Machine-gun fire is raking the water. Burst after burst wrecks the rescue attempts,
shooting the floating soldier from the hands of the walker, or killing both of
them. But Breedin, for this hour, leads a charmed life and stays with his work
indomitably. By the end of half an hour, approximately two thirds of the
company is gone forever. There are no precise casualty figures for this first
half hour or for the first day. Whether more Able Company riflemen died from
enemy fire than from water was never ascertained.

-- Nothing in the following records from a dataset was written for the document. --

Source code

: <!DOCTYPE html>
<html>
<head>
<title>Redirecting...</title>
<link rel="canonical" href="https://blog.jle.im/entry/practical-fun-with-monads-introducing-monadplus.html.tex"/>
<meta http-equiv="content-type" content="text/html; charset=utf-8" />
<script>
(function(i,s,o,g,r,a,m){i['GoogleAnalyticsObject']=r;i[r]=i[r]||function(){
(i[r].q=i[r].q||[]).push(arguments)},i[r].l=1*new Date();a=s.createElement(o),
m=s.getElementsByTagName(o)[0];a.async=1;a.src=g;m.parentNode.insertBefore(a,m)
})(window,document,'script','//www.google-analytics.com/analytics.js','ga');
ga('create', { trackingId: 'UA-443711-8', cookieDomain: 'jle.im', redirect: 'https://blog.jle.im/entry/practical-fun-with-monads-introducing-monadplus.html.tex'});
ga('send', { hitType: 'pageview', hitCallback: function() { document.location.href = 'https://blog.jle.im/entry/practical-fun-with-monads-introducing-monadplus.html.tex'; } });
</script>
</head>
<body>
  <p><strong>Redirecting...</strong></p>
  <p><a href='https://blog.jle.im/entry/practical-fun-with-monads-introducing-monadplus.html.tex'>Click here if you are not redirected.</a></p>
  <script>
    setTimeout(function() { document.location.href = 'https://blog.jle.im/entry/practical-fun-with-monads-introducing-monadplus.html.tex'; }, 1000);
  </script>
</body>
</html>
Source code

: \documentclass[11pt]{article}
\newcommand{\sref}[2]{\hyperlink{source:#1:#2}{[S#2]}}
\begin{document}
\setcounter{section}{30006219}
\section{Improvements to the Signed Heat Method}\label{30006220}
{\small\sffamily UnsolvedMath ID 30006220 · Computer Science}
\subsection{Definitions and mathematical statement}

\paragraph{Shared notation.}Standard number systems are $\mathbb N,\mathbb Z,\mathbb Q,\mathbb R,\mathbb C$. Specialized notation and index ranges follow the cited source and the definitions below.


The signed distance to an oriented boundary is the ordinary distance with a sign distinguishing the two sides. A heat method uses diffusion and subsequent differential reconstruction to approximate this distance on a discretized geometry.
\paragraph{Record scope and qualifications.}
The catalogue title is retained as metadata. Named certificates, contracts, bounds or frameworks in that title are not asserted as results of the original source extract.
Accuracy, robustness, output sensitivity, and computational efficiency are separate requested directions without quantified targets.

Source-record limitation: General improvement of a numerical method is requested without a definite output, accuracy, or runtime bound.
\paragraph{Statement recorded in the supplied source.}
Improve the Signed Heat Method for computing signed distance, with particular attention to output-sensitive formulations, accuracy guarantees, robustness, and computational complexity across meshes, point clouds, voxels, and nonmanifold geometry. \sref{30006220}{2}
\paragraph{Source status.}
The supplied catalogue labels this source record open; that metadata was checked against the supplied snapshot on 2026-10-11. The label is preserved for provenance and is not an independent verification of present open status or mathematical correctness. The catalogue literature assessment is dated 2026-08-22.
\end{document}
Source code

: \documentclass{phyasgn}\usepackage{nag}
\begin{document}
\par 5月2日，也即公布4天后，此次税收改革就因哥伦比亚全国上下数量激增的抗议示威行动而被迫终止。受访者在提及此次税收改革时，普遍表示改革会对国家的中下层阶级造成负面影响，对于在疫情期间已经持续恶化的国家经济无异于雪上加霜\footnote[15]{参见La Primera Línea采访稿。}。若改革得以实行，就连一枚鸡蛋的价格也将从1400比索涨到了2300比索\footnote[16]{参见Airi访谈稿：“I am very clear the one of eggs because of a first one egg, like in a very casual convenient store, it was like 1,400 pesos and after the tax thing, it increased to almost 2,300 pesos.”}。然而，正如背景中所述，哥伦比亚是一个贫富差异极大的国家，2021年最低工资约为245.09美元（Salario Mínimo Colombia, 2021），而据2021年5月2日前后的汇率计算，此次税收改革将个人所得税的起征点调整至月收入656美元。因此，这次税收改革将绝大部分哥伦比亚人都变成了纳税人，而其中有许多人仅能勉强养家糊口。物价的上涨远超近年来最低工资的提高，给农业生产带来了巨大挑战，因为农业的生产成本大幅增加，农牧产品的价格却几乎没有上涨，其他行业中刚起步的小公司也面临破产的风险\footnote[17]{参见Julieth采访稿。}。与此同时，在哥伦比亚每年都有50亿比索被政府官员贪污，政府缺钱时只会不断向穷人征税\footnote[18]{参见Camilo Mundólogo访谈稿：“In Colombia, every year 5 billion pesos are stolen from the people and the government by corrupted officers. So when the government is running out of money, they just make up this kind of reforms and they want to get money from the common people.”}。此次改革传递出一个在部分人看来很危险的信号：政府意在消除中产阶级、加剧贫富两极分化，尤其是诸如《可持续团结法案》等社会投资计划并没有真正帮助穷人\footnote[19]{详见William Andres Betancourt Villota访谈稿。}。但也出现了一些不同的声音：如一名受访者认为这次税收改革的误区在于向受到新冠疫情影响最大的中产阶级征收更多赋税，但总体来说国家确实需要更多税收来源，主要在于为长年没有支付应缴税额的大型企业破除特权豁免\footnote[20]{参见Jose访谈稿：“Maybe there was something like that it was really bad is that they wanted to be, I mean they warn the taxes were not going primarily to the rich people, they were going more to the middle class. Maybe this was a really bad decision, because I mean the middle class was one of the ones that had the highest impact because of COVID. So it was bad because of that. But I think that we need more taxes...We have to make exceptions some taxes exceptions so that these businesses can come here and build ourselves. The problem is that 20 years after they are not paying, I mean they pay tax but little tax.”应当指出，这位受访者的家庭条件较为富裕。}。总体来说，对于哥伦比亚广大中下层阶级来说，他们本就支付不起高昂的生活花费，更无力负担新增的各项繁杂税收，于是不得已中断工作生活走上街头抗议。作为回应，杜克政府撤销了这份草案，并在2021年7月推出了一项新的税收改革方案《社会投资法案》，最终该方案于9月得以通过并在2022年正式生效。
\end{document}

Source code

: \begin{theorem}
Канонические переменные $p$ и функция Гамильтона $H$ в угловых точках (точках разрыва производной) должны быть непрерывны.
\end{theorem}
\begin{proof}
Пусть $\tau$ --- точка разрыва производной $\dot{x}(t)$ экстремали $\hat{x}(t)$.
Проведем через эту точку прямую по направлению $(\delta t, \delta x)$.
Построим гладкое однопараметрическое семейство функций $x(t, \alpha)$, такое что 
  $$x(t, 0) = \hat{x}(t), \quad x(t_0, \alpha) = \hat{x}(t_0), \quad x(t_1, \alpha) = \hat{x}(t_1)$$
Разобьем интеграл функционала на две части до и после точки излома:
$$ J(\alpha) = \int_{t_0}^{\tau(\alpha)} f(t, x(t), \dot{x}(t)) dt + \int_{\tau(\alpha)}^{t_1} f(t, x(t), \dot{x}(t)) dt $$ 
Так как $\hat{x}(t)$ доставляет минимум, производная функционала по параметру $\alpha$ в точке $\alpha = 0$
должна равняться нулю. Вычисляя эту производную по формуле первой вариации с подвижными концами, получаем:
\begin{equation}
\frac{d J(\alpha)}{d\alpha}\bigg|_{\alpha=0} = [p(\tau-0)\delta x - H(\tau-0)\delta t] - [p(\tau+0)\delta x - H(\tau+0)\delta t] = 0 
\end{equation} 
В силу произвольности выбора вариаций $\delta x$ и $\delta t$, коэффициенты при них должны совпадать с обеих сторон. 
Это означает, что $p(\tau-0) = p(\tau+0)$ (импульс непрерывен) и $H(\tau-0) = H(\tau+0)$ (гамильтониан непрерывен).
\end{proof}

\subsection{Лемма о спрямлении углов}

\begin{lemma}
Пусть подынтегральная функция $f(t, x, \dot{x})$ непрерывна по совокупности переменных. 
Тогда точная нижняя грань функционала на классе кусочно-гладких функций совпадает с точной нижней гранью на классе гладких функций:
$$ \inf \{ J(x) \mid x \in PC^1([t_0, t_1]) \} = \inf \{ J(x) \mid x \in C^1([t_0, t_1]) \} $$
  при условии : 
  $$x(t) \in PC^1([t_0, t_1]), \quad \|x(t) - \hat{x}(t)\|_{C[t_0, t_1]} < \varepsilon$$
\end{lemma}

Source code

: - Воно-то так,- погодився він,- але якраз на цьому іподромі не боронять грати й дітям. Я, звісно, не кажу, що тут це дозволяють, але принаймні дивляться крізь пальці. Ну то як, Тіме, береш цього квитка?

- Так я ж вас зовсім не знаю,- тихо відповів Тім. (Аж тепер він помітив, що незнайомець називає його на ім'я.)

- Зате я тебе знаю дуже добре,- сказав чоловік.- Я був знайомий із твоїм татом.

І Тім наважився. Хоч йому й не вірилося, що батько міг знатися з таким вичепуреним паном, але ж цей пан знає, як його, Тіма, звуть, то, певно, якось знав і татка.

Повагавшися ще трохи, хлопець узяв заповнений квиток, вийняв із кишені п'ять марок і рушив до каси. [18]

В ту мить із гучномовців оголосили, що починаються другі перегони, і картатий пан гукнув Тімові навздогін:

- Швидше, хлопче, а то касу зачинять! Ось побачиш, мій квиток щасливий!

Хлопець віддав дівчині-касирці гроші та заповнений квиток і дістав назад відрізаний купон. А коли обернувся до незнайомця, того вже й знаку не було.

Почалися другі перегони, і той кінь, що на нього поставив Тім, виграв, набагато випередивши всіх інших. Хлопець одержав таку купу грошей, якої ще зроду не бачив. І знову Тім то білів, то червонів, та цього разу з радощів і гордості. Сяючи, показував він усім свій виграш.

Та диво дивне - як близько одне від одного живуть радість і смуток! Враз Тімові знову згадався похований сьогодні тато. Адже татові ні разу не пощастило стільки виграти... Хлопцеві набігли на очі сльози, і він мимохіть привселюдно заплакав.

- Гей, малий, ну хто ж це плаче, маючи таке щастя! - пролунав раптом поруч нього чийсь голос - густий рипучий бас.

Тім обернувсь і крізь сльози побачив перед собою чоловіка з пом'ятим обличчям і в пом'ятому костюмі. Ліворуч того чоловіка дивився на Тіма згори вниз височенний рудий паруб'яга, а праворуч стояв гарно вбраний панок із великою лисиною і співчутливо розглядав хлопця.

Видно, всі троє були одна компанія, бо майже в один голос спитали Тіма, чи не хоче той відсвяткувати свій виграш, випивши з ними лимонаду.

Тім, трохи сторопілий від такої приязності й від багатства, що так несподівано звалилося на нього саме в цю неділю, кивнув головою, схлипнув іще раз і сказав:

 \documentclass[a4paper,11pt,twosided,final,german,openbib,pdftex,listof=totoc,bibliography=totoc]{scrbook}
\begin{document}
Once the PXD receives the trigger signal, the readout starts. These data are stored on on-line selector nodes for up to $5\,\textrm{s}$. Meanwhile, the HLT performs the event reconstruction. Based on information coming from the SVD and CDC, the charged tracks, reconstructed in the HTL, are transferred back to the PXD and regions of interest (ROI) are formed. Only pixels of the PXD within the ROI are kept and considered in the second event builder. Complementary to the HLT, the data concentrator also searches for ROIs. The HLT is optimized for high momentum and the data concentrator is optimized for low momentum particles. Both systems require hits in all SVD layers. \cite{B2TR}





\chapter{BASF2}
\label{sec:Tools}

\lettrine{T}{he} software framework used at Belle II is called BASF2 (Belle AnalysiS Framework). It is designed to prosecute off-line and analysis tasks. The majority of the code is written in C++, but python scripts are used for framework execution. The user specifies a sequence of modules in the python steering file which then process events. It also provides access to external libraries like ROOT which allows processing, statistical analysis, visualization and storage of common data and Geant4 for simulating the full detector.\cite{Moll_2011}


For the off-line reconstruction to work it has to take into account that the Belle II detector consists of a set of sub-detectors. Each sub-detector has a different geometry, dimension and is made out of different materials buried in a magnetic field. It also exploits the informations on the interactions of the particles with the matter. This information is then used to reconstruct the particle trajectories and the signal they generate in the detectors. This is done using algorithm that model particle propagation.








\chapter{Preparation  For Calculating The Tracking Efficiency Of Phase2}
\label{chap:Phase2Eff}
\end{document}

By the end of the first hour, a number of survivors have
crawled across the sand to the foot of the bluff, into a narrow sanctuary out
of the line of fire. There they lie all day, some wounded, all exhausted and
unarmed, too shocked even to talk to one another. No one happens by to offer
water or succor. D-Day at Omaha Beach provides neither time nor space for such
missions—every landing group is overwhelmed by its own assault problems. By the
end of one hour and forty-five minutes, six survivors from the boat section on the
extreme right have worked their way to a shelf some yards up the face of the
cliff. Four fall, exhausted from the short climb. They stay there through the
day, seeing no one else from their company. The other two, Pvts. Jake Shefer
and Thomas Lovejoy, join a group from the 2d Ranger Battalion, which is
attacking Pointe du Hoe to the right of the company sector, and fight with the
Rangers throughout the day. Two men, two rifles— the sum total of Able
Company's firepower on D-Day. Baker Company is scheduled to land twenty-six
minutes after Able, on the same sector, to bring support and reinforcement. A full
load of trouble on the way in destroys the schedule.